Colson Whitehead and Honorée Fanonne Jeffers are two of the finalists
African-American writers topped the field of finalists for the eighth annual Kirkus Prize, announced Monday.
Two-time Pulitzer Prize winner Colson Whitehead is shortlisted in the fiction category for his highly anticipated heist novel, Harlem Shuffle, while critically acclaimed poet Honorée Fanonne Jeffers got the green light for her widely acclaimed fiction debut, WEB Du Bois love songs.
Jeffers’ epic literary novel is also an Oprah Book Club choice and a blockbuster phenomenon that quickly sold out its first print run. Harlem Shuffle is Whitehead’s 10th book and his first in the detective genre.

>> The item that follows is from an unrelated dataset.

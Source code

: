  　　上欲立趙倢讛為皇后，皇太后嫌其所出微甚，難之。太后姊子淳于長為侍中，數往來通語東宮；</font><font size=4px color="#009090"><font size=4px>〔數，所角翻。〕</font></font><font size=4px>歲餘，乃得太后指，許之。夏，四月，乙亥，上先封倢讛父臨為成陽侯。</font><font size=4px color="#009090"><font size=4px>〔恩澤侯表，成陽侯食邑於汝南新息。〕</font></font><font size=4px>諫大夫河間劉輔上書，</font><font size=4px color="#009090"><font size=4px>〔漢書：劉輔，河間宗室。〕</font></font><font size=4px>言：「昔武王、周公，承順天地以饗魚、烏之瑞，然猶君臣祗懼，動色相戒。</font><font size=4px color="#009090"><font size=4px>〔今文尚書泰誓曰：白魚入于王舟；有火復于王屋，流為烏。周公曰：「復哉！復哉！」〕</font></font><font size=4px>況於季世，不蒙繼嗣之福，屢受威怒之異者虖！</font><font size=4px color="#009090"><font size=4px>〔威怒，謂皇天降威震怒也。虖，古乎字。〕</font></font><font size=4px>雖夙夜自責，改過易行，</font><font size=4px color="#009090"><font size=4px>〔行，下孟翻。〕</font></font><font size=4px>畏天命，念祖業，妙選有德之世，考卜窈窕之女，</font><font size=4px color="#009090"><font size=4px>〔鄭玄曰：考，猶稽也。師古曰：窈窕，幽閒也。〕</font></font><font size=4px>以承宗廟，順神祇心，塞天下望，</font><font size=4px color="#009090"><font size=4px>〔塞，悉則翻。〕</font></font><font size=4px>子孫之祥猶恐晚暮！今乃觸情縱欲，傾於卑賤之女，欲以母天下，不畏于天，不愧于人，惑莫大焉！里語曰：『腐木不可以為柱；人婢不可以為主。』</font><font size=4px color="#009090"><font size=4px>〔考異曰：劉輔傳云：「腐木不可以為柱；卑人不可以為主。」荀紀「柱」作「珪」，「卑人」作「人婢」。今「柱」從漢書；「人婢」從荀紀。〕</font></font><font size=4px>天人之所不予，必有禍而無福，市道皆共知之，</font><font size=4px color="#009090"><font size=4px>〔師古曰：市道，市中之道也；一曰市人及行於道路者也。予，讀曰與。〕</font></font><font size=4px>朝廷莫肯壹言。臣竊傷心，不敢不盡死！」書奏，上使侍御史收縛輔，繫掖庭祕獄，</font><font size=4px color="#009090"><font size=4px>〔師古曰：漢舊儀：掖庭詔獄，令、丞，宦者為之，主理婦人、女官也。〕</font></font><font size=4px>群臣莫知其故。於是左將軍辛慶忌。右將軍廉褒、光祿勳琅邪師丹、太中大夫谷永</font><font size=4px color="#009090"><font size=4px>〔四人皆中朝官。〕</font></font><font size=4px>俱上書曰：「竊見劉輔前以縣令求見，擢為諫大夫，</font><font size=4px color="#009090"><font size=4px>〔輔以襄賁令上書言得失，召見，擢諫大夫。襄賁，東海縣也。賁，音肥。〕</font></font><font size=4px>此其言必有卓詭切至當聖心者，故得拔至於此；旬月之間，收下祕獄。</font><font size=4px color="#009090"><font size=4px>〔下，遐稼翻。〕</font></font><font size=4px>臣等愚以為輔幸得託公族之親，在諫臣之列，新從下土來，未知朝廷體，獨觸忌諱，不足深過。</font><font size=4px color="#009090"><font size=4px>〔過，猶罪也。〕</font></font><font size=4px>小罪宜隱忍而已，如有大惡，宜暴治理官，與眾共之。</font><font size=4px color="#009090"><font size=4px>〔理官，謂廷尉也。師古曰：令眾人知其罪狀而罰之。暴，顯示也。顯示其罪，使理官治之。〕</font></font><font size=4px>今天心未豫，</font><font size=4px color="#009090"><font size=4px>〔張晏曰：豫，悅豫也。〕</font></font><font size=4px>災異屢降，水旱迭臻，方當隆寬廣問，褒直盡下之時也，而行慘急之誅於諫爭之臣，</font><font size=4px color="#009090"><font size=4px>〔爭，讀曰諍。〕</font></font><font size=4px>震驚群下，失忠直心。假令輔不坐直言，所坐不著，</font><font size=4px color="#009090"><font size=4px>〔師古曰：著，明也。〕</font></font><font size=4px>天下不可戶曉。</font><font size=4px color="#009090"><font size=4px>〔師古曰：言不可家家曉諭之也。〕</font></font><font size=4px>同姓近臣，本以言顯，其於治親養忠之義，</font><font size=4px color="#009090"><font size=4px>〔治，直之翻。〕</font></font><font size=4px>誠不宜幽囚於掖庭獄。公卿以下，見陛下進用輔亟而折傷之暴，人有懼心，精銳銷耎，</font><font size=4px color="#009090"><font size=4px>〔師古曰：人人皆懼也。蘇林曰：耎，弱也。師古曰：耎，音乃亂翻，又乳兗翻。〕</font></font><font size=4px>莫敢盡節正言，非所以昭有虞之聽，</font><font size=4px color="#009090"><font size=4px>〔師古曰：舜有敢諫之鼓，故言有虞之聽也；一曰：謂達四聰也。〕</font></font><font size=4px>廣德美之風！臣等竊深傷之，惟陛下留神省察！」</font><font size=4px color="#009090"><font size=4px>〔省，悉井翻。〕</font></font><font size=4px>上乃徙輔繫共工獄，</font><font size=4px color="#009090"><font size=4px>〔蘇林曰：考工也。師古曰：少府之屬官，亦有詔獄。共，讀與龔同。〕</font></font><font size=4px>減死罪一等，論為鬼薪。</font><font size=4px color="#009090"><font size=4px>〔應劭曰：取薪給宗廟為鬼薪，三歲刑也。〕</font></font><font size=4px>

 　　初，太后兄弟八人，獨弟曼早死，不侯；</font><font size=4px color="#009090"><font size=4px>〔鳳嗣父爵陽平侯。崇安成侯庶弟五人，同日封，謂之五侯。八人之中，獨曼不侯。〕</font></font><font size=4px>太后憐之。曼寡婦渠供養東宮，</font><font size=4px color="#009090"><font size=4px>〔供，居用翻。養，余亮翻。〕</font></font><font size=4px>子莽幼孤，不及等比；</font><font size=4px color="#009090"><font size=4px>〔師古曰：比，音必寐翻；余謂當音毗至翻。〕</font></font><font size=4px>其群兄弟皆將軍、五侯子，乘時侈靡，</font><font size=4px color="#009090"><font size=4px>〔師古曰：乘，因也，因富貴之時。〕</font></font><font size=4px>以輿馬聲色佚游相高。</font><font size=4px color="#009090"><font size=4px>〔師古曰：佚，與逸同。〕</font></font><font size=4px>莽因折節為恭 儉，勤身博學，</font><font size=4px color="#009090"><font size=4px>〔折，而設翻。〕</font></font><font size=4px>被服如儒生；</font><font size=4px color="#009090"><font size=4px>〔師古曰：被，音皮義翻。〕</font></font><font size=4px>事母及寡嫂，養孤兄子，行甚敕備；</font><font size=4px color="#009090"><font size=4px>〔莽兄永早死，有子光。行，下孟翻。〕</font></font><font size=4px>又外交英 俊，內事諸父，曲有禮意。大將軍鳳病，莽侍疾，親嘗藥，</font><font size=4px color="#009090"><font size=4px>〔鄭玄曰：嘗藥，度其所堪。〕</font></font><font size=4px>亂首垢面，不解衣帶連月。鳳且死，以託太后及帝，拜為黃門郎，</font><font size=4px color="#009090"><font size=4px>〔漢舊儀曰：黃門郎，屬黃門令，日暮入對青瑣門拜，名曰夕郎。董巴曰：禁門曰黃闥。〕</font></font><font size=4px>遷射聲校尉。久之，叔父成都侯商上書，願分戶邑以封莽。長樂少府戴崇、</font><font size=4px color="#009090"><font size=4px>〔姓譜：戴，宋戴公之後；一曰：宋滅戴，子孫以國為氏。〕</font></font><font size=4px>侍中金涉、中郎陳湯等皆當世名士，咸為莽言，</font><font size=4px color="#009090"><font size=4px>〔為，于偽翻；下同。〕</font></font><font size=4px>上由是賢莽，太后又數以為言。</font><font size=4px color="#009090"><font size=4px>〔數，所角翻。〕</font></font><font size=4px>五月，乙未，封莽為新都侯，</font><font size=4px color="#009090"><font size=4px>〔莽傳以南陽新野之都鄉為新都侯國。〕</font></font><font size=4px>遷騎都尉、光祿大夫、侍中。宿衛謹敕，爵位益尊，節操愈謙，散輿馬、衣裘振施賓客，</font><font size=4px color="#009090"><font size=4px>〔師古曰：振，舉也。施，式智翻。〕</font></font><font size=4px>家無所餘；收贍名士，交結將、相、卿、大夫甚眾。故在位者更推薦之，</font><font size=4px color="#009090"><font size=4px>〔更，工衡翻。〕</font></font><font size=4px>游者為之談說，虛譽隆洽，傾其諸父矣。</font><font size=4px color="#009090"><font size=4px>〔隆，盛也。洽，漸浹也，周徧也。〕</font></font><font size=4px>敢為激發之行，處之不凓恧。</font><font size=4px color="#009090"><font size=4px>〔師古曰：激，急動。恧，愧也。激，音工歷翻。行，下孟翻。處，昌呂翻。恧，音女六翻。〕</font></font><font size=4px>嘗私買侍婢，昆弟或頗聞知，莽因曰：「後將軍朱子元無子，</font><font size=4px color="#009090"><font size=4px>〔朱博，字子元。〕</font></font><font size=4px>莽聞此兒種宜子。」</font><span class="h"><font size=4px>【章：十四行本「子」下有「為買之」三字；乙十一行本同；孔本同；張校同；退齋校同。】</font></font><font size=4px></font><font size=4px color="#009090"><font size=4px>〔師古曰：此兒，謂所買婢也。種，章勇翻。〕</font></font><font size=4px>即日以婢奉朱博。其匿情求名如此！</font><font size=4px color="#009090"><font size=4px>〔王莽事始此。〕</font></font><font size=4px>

The finalists include 18 books in the three categories honored by Kirkus: fiction, non-fiction and literature for young readers. Other African-American authors recognized today include Jocelyn Nicole Johnson, another first author nominated in fiction for her eclectic collection of short stories My Monticello, which Whitehead called “A badass start in every way – nimble, knowing and electrifying.”
In non-fiction, Pittsburgh’s Brian broome is nominated for his first coming-of-age memoir, Hit me to the gods, and professor and historian at Harvard University Tiya miles collected his nod for All She Wore: Ashley’s Sack Journey, A Memory of the Black Family.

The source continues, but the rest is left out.